Friedrich Ani: Die Hintergrundgeschichte ist die der neunjährigen Peggy Knobloch, die 2001 in der Gegend bei Hof in Franken verschwand. Von Anfang an habe ich sehr aufmerksam die Berichterstattung verfolgt und durch meine Kontakte zur Vermisstenstelle weitere Informationen erhalten. Für den Roman habe ich den Fall natürlich verändert.

BRIGITTE.de: Was ist damals passiert?

Friedrich Ani: Das Mädchen war plötzlich weg und ist bis heute nicht aufgetaucht. Weder tot noch lebendig. Ein geistig zurückgebliebener Mann wurde verhaftet. Zuerst legte er ein Geständnis ab. Nach anderthalb Tagen hat er es widerrufen, aber es hat ihm nichts genützt, denn sein Anwalt war zu schwach. Der Mann wurde später wegen Mordes verurteilt. Er sitzt in der Psychiatrie ein und beteuert nach wie vor seine Unschuld. Noch immer gibt es keine Indizien, keine Leiche. Jetzt bemüht sich ein anderer Anwalt um ein Wiederaufnahmeverfahren, denn es gibt definitiv falsche Zeugenaussagen und grobe Fehler in der Ermittlungsarbeit.

BRIGITTE.de: Verschwundene und Vermisste sind das zentrale Thema Ihrer Bücher. Warum eigentlich?

Friedrich Ani: Für mich ist es ein Lebensthema. Ich wollte immer abhauen. Einmal war ich sogar ein richtig Verschwundener. Mit 18 bin ich ein paar Monate weggewesen und wurde von der Polizei gesucht. Fragen Sie gar nicht erst, wo ich war - das verrate ich nicht.

BRIGITTE.de: Bekannt geworden sind Sie mit den Geschichten um den Polizisten Tabor Süden. "Totsein verjährt nicht" ist nun der dritte Fall des Kommissars und ehemaligen Mönchs Polonius Fischer.

Friedrich Ani: Ja. Und es wird der letzte sein.

BRIGITTE.de: Wieso das?

Friedrich Ani: Ich vermisse meine Vermissten. Und deshalb wird Tabor Süden zurückkehren.

BRIGITTE.de: Der fast schon legendäre Vermisstenfahnder, der sich vor ein paar Jahren ohne große Worte verabschiedet hat und gewissermaßen auch verschwunden ist. Wo war er?

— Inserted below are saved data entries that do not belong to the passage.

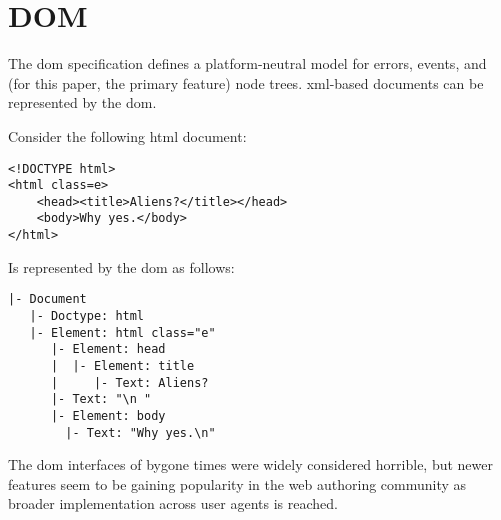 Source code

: 
\chapter{DOM}\label{appendix-dom}

The \gls{dom} specification defines a platform-neutral model for errors,
  events, and (for this paper, the primary feature) node trees.
\acrshort{xml}-based documents can be represented by the \gls{dom}.

Consider the following \gls{html} document:

\begin{lstlisting}
<!DOCTYPE html>
<html class=e>
    <head><title>Aliens?</title></head>
    <body>Why yes.</body>
</html>
\end{lstlisting}

\noindent Is represented by the \gls{dom} as follows:

\begin{lstlisting}
|- Document
   |- Doctype: html
   |- Element: html class="e"
      |- Element: head
      |  |- Element: title
      |     |- Text: Aliens?
      |- Text: "\n "
      |- Element: body
        |- Text: "Why yes.\n"
\end{lstlisting}

\noindent The \gls{dom} interfaces of bygone times were widely considered
  horrible, but newer features seem to be gaining popularity in the web
  authoring community as broader implementation across user agents is reached.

Friedrich Ani: Er hat in Köln als Kellner gearbeitet. Jetzt heuert er bei einer Detektei an und kann außerhalb der Polizeistrukturen agieren. Gewissermaßen als Freelancer. Ich hoffe, mich so beim Schreiben weiterentwickeln zu können. Nach noch einem Polizeibelobigungsroman steht mir nicht der Sinn. Das ist mir einfach zu wenig.

BRIGITTE.de: Die Rückkehr von Süden kommt ein bisschen plötzlich.

Friedrich Ani: Ich wollte ihn sogar schon in "Totsein verjährt nicht" auftauchen lassen. Mir hat die Vorstellung gut gefallen, die beiden unterschiedlichen Kommissare aufeinander prallen zu lassen. Der Verlag hat sich aber dagegen entschieden.

BRIGITTE.de: Wo liegen die größten Unterschiede zwischen Fischer und Süden?

Friedrich Ani: Süden ist ein intuitiver Mensch. Er hat einen zugewandten Menschenblick und ist ein persönlicher Polizist. Fischer ist dagegen sehr rational. Durch seine Erfahrungen im Kloster hat er zwar eine tiefe spirituelle Erfahrungen gesammelt, aber er betrachtet andere Menschen mit großer Kühle und Nüchternheit.

BRIGITTE.de: Gemeinsam ist beiden der Ort ihrer Fälle - immer wieder taucht München in Ihren Romanen auf, so auch dieses Mal. Welche Bedeutung hat die Stadt für Sie?

Friedrich Ani: Es ist meine Stadt, ich kenne sie gut. Für mich ist München genauso spinnert wie andere Großstädte auch. Wenn ich woanders wohnen würde, würden meine Geschichten woanders spielen.

BRIGITTE.de: Können Sie sich denn vorstellen, woanders zu leben?

Friedrich Ani: Nee. Wo soll ich denn hin? Ich bin ein Zwangsmünchener. Ich komme einfach nicht weg.